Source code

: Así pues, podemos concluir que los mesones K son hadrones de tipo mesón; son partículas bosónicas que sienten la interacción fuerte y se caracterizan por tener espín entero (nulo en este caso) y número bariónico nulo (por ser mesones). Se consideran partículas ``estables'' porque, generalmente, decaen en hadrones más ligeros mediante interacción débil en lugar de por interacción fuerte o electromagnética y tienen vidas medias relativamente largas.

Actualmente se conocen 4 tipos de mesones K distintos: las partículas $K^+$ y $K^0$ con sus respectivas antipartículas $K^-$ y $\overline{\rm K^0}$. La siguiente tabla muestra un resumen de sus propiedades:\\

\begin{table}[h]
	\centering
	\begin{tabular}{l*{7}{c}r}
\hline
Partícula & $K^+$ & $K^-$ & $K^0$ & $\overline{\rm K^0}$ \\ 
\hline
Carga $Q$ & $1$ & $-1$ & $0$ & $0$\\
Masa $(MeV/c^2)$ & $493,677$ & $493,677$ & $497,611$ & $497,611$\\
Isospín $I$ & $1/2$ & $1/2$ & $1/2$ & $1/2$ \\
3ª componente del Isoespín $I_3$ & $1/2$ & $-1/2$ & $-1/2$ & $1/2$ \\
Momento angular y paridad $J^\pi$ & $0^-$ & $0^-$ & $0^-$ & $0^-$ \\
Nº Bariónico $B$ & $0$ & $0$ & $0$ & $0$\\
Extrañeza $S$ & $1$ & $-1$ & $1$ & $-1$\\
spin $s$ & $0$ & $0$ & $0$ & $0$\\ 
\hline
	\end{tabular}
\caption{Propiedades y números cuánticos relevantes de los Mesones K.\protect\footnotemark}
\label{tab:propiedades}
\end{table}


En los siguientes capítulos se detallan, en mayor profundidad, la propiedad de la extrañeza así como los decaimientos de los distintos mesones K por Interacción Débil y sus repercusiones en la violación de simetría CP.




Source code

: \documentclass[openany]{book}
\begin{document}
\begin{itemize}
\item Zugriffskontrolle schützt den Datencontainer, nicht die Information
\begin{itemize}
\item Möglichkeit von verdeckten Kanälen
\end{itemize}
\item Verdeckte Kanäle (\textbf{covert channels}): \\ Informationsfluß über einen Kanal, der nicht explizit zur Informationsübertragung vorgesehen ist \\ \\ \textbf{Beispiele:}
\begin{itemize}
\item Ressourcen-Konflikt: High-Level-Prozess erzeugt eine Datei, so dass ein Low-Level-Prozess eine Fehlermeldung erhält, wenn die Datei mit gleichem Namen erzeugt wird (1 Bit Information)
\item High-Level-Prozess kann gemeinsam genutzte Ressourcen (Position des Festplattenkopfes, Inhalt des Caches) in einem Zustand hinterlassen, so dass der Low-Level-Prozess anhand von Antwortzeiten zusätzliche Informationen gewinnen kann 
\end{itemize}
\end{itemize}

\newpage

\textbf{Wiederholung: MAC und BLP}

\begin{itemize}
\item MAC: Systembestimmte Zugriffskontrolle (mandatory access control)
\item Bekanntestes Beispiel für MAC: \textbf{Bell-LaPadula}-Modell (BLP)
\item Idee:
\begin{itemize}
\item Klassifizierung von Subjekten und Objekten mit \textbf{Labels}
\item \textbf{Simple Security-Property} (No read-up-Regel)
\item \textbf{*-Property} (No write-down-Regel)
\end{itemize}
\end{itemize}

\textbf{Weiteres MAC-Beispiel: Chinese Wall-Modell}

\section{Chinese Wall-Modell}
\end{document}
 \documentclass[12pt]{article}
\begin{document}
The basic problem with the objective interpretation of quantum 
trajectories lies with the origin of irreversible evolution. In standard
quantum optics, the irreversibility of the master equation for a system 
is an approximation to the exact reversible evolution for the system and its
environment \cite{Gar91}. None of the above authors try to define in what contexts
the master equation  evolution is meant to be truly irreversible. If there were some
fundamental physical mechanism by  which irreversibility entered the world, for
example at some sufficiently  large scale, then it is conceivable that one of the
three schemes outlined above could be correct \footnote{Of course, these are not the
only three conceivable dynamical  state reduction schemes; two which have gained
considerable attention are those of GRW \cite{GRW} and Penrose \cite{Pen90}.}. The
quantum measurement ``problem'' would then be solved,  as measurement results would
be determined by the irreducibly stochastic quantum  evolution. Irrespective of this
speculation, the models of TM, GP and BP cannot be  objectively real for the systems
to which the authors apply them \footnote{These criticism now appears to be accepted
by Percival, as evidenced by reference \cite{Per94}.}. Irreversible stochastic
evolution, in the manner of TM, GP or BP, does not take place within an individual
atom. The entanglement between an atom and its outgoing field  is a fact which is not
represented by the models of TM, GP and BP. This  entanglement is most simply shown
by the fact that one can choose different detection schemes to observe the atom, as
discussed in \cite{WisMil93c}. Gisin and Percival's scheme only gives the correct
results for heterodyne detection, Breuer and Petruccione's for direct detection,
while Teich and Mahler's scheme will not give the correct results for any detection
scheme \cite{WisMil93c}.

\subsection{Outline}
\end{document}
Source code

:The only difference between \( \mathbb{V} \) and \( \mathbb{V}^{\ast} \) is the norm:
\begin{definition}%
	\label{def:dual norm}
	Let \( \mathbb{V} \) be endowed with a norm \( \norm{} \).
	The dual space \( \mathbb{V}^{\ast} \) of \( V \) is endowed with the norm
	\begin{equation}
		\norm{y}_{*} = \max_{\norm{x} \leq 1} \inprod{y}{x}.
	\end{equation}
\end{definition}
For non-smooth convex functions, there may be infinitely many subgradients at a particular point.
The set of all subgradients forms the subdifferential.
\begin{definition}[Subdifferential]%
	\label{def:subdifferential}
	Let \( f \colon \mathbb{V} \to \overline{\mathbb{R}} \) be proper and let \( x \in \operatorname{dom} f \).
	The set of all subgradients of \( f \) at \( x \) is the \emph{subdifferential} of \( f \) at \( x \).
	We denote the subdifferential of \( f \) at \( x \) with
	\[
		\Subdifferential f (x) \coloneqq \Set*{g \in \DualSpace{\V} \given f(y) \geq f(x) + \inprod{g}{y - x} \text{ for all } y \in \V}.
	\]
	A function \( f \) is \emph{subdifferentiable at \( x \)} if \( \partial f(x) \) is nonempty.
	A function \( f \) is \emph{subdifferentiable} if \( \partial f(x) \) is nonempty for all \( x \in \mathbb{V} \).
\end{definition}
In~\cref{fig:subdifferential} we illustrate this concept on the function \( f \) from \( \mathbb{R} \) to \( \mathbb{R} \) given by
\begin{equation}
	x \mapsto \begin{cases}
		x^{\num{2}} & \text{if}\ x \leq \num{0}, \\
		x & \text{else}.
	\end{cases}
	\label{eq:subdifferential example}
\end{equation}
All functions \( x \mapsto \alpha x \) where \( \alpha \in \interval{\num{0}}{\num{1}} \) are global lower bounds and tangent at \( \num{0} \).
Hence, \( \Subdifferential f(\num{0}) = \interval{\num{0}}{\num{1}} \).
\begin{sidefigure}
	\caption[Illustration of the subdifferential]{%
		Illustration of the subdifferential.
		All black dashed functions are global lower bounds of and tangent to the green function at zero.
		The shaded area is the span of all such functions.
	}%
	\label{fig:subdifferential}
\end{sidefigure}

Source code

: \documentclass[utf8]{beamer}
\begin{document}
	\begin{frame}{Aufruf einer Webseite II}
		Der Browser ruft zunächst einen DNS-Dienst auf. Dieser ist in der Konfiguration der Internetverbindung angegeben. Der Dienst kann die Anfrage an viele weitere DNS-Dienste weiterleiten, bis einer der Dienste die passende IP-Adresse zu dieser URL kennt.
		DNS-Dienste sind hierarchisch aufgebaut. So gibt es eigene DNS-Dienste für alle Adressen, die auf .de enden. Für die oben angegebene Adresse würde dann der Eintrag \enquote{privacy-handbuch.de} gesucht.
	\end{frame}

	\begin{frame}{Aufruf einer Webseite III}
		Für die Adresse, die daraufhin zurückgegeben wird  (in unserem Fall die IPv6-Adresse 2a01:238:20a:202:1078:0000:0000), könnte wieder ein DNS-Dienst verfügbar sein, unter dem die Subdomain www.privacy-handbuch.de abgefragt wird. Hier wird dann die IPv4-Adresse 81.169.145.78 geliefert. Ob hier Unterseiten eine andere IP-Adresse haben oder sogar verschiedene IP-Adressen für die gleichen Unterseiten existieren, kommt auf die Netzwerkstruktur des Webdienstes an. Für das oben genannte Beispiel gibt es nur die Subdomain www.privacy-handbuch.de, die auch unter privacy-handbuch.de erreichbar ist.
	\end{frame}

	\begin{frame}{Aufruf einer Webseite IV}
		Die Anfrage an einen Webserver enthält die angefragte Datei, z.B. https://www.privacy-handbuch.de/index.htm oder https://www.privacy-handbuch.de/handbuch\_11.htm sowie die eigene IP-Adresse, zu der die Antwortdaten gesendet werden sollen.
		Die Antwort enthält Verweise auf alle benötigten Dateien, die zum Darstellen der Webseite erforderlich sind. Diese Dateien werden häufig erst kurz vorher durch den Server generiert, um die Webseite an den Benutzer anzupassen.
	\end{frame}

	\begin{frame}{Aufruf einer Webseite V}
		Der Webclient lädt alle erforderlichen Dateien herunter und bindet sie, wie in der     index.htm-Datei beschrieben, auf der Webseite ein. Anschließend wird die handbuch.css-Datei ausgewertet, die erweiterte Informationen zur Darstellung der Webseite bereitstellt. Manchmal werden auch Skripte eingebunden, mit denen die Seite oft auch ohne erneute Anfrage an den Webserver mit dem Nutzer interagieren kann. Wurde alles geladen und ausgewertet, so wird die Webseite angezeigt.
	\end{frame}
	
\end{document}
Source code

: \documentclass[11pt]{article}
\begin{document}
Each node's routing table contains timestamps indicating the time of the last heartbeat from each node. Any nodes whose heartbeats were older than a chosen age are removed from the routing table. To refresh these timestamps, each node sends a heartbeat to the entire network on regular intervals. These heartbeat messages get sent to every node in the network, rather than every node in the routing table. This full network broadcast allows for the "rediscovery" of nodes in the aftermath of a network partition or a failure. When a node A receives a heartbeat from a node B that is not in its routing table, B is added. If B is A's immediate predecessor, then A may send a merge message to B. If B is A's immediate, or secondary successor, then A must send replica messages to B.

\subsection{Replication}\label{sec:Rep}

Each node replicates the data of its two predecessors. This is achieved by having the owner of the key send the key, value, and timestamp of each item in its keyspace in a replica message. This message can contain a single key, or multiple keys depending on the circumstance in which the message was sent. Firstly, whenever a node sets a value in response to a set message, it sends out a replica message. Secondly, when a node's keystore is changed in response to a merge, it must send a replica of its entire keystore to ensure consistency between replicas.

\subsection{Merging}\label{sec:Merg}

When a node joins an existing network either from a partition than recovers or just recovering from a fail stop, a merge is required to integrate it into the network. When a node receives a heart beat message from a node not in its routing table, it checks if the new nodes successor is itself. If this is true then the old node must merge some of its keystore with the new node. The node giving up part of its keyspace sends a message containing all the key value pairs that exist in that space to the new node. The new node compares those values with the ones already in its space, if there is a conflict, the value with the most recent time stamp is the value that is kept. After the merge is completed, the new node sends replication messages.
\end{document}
====
● **Exercise instructions**
All lines of the records containing "Modell" should be shown.

● **Solution for this task**
\item Bekanntestes Beispiel für MAC: \textbf{Bell-LaPadula}-Modell (BLP)
\textbf{Weiteres MAC-Beispiel: Chinese Wall-Modell}
\section{Chinese Wall-Modell}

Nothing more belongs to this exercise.